Viele sagen: Was der wieder redet, der Lugar! – Ich kann Ihnen sagen: Wir erleben im Moment eine Situation, in der alle, die nach Österreich kommen, auch hier bleiben. Al­le, egal, ob sie einen Grund haben, hier zu bleiben. (Zwischenruf der Abg. Brunner.)

Wissen Sie, warum das so ist? – Das ist so, weil man erstens nicht darauf schaut, wer das überhaupt ist, der da kommt. Zweitens ist das so, weil man jemanden, wenn man weiß, dass er keinen Grund hat, hier zu bleiben, wenn man weiß, dass er aus Pakistan oder sonst woher kommt, nicht wieder zurückschicken kann, denn angeblich nehmen diese Länder niemanden mehr zurück. Diese Leute werden dann hier in Österreich ein­fach geduldet, wie man das nennt. Offiziell sind 92 000 Menschen in Österreich, die hier nichts verloren haben, aber die Dunkelziffer ist wahrscheinlich noch viel, viel hö­her. Daher hätten Sie als Verteidigungsminister normalerweise die Aufgabe, diese Men­schen außer Landes zu bringen!
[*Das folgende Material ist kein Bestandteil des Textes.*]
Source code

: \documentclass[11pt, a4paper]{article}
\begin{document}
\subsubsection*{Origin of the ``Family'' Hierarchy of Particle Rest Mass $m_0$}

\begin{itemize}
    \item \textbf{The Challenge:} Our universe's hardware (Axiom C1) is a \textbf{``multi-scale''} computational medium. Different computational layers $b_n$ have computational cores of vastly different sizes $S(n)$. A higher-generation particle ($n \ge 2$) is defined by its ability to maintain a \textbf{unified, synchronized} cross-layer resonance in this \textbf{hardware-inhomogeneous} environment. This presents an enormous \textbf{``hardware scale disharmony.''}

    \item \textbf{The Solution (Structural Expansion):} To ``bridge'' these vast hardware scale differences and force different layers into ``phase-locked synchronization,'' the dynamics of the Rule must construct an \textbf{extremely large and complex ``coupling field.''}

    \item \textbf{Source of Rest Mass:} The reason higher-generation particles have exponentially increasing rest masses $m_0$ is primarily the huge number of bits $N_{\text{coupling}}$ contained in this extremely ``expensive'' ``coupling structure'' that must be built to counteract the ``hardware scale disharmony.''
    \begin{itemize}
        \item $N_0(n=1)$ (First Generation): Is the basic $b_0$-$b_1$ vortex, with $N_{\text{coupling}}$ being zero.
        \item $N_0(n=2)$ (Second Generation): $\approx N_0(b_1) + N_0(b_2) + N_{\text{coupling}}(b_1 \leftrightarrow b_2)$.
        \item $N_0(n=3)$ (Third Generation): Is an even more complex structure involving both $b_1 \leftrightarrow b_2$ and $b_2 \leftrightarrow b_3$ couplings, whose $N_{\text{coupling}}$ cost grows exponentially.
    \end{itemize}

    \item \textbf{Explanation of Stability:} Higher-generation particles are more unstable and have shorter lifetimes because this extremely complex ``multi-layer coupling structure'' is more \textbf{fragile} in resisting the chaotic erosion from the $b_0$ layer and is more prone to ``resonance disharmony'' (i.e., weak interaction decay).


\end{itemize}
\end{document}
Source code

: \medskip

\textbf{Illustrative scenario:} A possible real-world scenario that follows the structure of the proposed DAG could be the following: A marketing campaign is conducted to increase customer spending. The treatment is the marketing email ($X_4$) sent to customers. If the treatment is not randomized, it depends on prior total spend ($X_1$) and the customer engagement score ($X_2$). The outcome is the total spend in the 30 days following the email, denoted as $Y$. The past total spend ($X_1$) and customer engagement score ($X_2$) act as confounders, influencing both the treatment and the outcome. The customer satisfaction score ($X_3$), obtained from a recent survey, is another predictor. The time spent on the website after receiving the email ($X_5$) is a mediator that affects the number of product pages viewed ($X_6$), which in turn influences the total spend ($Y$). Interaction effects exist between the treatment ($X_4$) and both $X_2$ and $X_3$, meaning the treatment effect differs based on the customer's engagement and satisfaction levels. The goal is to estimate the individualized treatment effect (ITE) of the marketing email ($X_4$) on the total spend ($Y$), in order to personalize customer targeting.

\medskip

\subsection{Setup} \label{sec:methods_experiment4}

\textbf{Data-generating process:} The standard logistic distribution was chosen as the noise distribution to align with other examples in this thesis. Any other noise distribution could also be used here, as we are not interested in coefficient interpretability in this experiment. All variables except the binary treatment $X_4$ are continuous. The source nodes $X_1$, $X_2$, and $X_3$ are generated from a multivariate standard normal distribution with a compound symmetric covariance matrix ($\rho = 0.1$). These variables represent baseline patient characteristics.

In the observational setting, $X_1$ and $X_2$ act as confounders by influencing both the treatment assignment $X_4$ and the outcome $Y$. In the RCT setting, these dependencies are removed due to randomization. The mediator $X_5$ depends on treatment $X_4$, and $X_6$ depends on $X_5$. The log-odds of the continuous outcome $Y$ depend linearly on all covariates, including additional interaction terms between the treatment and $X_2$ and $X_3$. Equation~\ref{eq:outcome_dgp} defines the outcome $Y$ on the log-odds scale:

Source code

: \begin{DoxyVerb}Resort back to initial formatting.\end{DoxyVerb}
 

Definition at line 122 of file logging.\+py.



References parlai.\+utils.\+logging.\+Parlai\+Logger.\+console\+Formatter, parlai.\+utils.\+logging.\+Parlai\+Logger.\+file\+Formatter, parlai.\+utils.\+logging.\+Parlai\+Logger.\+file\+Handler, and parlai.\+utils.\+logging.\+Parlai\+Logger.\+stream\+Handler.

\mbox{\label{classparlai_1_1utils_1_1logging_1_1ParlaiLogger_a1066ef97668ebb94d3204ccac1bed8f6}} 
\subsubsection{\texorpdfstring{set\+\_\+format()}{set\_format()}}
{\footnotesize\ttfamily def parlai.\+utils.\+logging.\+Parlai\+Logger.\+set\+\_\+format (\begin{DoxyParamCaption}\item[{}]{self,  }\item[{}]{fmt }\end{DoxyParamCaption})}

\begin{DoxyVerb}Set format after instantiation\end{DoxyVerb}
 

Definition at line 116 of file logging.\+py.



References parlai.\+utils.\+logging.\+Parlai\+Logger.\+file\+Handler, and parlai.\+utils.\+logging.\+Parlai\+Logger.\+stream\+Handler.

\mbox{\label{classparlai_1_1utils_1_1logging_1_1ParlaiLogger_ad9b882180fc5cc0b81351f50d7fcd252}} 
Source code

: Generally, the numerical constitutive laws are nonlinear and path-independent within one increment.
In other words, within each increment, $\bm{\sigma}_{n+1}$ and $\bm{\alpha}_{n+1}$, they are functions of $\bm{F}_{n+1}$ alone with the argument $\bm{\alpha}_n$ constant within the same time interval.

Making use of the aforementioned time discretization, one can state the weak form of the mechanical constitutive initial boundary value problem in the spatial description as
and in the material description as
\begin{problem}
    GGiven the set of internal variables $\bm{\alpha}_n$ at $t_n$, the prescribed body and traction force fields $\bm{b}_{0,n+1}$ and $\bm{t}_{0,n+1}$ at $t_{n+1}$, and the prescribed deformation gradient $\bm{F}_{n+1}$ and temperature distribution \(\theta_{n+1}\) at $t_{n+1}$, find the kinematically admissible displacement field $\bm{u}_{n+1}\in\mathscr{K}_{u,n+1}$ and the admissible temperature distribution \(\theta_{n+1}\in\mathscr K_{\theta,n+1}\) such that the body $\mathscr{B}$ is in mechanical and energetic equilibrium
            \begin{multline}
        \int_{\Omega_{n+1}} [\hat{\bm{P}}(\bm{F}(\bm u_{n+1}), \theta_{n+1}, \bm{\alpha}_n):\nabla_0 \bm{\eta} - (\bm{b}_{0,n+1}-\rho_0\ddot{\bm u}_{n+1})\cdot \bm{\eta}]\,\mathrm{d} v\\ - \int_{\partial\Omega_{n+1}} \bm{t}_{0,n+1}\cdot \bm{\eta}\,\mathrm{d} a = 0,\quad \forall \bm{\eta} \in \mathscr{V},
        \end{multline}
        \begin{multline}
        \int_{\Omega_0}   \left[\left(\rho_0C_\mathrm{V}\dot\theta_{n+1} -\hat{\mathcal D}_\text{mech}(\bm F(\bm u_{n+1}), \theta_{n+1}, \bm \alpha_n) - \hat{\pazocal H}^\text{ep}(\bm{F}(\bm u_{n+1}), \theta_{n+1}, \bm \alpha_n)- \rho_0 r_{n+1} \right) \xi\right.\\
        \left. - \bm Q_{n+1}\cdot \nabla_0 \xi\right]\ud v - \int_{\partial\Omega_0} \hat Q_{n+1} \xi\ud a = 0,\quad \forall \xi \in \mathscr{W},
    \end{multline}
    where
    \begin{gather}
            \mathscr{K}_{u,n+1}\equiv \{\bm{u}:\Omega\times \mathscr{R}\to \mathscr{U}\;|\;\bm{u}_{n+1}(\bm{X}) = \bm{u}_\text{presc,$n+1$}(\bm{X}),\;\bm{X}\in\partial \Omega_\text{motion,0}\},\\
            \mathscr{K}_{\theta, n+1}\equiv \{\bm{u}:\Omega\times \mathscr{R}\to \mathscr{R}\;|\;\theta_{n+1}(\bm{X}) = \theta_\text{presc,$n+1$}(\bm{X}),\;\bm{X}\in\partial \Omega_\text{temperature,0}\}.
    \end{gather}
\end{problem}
Jetzt haben Sie vor fast einem Jahr, wie ich glaube, einen guten Ansatz gebracht. Sie haben vor fast einem Jahr gesagt, Sie würden die Transportmaschinen des Bundes­heeres umrüsten, um all jene Menschen wieder zurückzubringen, die hier nichts verlo­ren haben. – Seitdem habe ich aber nichts mehr gehört von Ihnen! Wo sind diese Trans­portmaschinen? Wo sind diese Transporte? Warum bringen Sie nicht all jene wieder außer Landes, die hier nichts verloren haben? Das ist die Frage, die Sie uns heute hier beantworten müssen. Sie als Verteidigungsminister haben die Pflicht, darauf Wert zu legen, dass all jene, die hier nichts verloren haben, auch wieder unser Land verlassen!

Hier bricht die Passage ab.